[Exercise material — start]

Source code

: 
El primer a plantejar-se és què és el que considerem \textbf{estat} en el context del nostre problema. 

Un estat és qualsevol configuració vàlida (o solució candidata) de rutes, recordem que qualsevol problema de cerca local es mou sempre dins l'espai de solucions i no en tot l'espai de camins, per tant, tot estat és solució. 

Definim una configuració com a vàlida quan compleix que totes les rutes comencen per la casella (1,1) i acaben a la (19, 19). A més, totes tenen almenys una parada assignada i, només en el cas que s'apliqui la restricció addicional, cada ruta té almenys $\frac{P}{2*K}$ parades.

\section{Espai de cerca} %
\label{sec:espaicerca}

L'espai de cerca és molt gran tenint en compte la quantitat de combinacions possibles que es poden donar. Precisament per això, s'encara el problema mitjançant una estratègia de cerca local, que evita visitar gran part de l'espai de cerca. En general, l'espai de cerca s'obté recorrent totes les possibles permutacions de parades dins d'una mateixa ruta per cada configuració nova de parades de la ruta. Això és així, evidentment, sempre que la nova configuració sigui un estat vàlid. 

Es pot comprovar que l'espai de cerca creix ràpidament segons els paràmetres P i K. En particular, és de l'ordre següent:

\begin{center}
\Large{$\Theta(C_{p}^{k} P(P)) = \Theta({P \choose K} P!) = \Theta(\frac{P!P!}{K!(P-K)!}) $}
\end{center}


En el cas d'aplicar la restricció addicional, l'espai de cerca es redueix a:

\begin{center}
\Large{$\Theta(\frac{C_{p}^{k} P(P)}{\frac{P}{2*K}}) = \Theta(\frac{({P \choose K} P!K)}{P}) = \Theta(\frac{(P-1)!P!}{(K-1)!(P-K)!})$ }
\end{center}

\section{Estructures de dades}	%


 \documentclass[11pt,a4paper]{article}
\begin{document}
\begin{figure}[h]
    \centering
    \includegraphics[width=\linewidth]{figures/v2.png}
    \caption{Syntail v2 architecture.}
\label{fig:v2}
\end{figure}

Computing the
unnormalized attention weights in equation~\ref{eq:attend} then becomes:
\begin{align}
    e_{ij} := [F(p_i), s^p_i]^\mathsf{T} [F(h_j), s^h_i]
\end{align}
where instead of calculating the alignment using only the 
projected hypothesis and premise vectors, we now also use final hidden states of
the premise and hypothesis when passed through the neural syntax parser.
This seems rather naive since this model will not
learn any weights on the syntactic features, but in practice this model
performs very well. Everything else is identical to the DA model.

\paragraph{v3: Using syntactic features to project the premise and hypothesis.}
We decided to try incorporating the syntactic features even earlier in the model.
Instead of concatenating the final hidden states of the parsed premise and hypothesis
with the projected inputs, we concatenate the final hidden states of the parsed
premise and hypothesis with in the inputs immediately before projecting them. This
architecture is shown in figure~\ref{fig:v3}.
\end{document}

[Exercise material — finish]

All the records, from the first line to the last: repeat them exactly.

◆ Answer box
Source code

: 
El primer a plantejar-se és què és el que considerem \textbf{estat} en el context del nostre problema. 

Un estat és qualsevol configuració vàlida (o solució candidata) de rutes, recordem que qualsevol problema de cerca local es mou sempre dins l'espai de solucions i no en tot l'espai de camins, per tant, tot estat és solució. 

Definim una configuració com a vàlida quan compleix que totes les rutes comencen per la casella (1,1) i acaben a la (19, 19). A més, totes tenen almenys una parada assignada i, només en el cas que s'apliqui la restricció addicional, cada ruta té almenys $\frac{P}{2*K}$ parades.

\section{Espai de cerca} %
\label{sec:espaicerca}

L'espai de cerca és molt gran tenint en compte la quantitat de combinacions possibles que es poden donar. Precisament per això, s'encara el problema mitjançant una estratègia de cerca local, que evita visitar gran part de l'espai de cerca. En general, l'espai de cerca s'obté recorrent totes les possibles permutacions de parades dins d'una mateixa ruta per cada configuració nova de parades de la ruta. Això és així, evidentment, sempre que la nova configuració sigui un estat vàlid. 

Es pot comprovar que l'espai de cerca creix ràpidament segons els paràmetres P i K. En particular, és de l'ordre següent:

\begin{center}
\Large{$\Theta(C_{p}^{k} P(P)) = \Theta({P \choose K} P!) = \Theta(\frac{P!P!}{K!(P-K)!}) $}
\end{center}


En el cas d'aplicar la restricció addicional, l'espai de cerca es redueix a:

\begin{center}
\Large{$\Theta(\frac{C_{p}^{k} P(P)}{\frac{P}{2*K}}) = \Theta(\frac{({P \choose K} P!K)}{P}) = \Theta(\frac{(P-1)!P!}{(K-1)!(P-K)!})$ }
\end{center}

\section{Estructures de dades}	%


 \documentclass[11pt,a4paper]{article}
\begin{document}
\begin{figure}[h]
    \centering
    \includegraphics[width=\linewidth]{figures/v2.png}
    \caption{Syntail v2 architecture.}
\label{fig:v2}
\end{figure}

Computing the
unnormalized attention weights in equation~\ref{eq:attend} then becomes:
\begin{align}
    e_{ij} := [F(p_i), s^p_i]^\mathsf{T} [F(h_j), s^h_i]
\end{align}
where instead of calculating the alignment using only the 
projected hypothesis and premise vectors, we now also use final hidden states of
the premise and hypothesis when passed through the neural syntax parser.
This seems rather naive since this model will not
learn any weights on the syntactic features, but in practice this model
performs very well. Everything else is identical to the DA model.

\paragraph{v3: Using syntactic features to project the premise and hypothesis.}
We decided to try incorporating the syntactic features even earlier in the model.
Instead of concatenating the final hidden states of the parsed premise and hypothesis
with the projected inputs, we concatenate the final hidden states of the parsed
premise and hypothesis with in the inputs immediately before projecting them. This
architecture is shown in figure~\ref{fig:v3}.
\end{document}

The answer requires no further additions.